1. Leben

Wer Sport treibt, erkrankt seltener am Glaukom

Fitness : Wer sich fit hält, tut auch seinen Augen Gutes

Sportarten wie Radfahren und Laufen reduzieren den Augeninnendruck und verbessern die Durchblutung.

(np) Etwa eine Million Menschen leiden in Deutschland an einem Glaukom. Der Grüne Star, so die Deutsche Ophthalmologische Gesellschaft, zählt zu den häufigsten Ursachen für den Verlust des Augenlichts. Bei dieser Krankheit wird der Sehnerv langsam zerstört. Als größter Risikofaktor gilt erhöhter Augeninnendruck. Wer sich körperlich fit hält, kann das Risiko reduzieren. Eine Studie mit 9519 Frauen und Männern im Alter zwischen 40 und 81 Jahren habe ergeben, dass bei körperlich aktiven Menschen die Krankheit seltener auftrete, erklärt Professor Hagen Thieme von der Uniklinik Magdeburg. Die positive Wirkung des Sports komme nicht überraschend, denn Sportarten wie Radfahren und Laufen senkten vorübergehend den Augeninnendruck. Bei sportlichen Menschen sei der Sehnervenkopf besser durchblutet.

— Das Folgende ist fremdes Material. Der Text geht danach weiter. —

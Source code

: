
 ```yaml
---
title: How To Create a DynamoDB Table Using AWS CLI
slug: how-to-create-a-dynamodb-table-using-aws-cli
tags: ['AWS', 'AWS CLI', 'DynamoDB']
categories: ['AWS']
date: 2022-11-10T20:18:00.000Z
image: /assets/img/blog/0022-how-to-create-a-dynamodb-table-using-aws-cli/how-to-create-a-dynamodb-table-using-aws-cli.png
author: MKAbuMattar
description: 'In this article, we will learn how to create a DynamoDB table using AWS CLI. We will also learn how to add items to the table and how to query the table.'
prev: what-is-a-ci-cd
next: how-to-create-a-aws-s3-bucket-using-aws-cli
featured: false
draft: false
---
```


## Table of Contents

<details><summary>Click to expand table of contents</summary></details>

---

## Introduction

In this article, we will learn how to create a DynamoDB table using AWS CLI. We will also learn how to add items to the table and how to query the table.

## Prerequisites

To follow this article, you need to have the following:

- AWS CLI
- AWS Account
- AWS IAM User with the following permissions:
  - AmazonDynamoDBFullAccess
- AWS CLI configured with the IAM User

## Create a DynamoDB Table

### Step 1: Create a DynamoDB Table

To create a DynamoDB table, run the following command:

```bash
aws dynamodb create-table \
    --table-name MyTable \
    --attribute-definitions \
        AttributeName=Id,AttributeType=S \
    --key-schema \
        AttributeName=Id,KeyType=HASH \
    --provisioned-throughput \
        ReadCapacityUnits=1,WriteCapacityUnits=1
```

Außerdem stimuliere Bewegung Reparaturmechanismen im Gehirn.

Ob sportliche Betätigung auch helfe, eine Glaukom-Erkrankung zu bremsen, sei noch nicht klar. Nach bisherigen Studien seien die Effekte sehr gering. Außerdem wäre intensives Ausdauertraining nötig. Zwei Stunden körperliche Aktivität wie Spazierengehen pro Tag könnten nach den bisherigen Erkenntnissen die jährliche Sehverschlechterung um zehn Prozent mindern. Von zentraler Bedeutung seien deshalb regelmäßige Vorsorgeuntersuchungen.